Return every record verbatim, omitting all pictures.

→ **The data**:
╔══
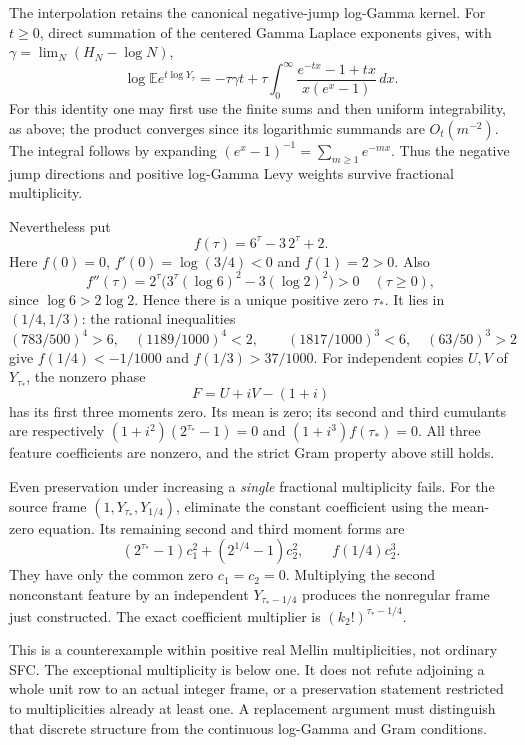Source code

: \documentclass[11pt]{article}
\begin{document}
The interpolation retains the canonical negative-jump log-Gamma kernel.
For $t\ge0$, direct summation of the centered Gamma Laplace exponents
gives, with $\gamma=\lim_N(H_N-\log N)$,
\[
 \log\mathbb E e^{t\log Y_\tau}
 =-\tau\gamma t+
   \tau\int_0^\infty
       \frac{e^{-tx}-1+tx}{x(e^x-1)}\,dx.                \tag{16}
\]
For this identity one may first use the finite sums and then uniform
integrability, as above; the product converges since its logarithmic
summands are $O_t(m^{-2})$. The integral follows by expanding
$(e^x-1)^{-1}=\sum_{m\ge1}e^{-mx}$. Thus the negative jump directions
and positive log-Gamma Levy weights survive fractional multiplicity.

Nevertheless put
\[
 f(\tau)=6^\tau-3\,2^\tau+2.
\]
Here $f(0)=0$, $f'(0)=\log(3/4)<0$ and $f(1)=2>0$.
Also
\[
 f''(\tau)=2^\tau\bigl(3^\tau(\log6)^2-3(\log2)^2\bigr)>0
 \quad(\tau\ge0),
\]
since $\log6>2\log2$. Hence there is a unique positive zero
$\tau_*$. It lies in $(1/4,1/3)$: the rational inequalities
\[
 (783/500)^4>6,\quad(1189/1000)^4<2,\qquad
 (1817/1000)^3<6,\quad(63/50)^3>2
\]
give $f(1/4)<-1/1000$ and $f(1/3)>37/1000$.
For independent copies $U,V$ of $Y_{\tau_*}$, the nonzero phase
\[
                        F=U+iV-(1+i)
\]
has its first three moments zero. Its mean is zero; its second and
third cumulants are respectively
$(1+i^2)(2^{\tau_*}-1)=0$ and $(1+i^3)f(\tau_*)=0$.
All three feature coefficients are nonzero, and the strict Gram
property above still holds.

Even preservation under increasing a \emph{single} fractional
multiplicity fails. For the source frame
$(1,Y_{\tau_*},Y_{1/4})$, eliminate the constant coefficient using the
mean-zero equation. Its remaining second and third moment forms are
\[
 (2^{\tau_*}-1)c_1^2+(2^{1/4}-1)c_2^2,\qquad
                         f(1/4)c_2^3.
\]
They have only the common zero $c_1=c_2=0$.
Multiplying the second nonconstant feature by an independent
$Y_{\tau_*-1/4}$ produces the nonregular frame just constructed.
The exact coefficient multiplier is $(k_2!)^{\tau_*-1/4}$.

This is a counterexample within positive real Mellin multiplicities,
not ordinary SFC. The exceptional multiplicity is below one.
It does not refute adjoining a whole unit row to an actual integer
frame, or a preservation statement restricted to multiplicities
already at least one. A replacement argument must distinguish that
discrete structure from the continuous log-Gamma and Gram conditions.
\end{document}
╚══
→ **Answer section**:
Source code

: \documentclass[11pt]{article}
\begin{document}
The interpolation retains the canonical negative-jump log-Gamma kernel.
For $t\ge0$, direct summation of the centered Gamma Laplace exponents
gives, with $\gamma=\lim_N(H_N-\log N)$,
\[
 \log\mathbb E e^{t\log Y_\tau}
 =-\tau\gamma t+
   \tau\int_0^\infty
       \frac{e^{-tx}-1+tx}{x(e^x-1)}\,dx.                \tag{16}
\]
For this identity one may first use the finite sums and then uniform
integrability, as above; the product converges since its logarithmic
summands are $O_t(m^{-2})$. The integral follows by expanding
$(e^x-1)^{-1}=\sum_{m\ge1}e^{-mx}$. Thus the negative jump directions
and positive log-Gamma Levy weights survive fractional multiplicity.

Nevertheless put
\[
 f(\tau)=6^\tau-3\,2^\tau+2.
\]
Here $f(0)=0$, $f'(0)=\log(3/4)<0$ and $f(1)=2>0$.
Also
\[
 f''(\tau)=2^\tau\bigl(3^\tau(\log6)^2-3(\log2)^2\bigr)>0
 \quad(\tau\ge0),
\]
since $\log6>2\log2$. Hence there is a unique positive zero
$\tau_*$. It lies in $(1/4,1/3)$: the rational inequalities
\[
 (783/500)^4>6,\quad(1189/1000)^4<2,\qquad
 (1817/1000)^3<6,\quad(63/50)^3>2
\]
give $f(1/4)<-1/1000$ and $f(1/3)>37/1000$.
For independent copies $U,V$ of $Y_{\tau_*}$, the nonzero phase
\[
                        F=U+iV-(1+i)
\]
has its first three moments zero. Its mean is zero; its second and
third cumulants are respectively
$(1+i^2)(2^{\tau_*}-1)=0$ and $(1+i^3)f(\tau_*)=0$.
All three feature coefficients are nonzero, and the strict Gram
property above still holds.

Even preservation under increasing a \emph{single} fractional
multiplicity fails. For the source frame
$(1,Y_{\tau_*},Y_{1/4})$, eliminate the constant coefficient using the
mean-zero equation. Its remaining second and third moment forms are
\[
 (2^{\tau_*}-1)c_1^2+(2^{1/4}-1)c_2^2,\qquad
                         f(1/4)c_2^3.
\]
They have only the common zero $c_1=c_2=0$.
Multiplying the second nonconstant feature by an independent
$Y_{\tau_*-1/4}$ produces the nonregular frame just constructed.
The exact coefficient multiplier is $(k_2!)^{\tau_*-1/4}$.

This is a counterexample within positive real Mellin multiplicities,
not ordinary SFC. The exceptional multiplicity is below one.
It does not refute adjoining a whole unit row to an actual integer
frame, or a preservation statement restricted to multiplicities
already at least one. A replacement argument must distinguish that
discrete structure from the continuous log-Gamma and Gram conditions.
\end{document}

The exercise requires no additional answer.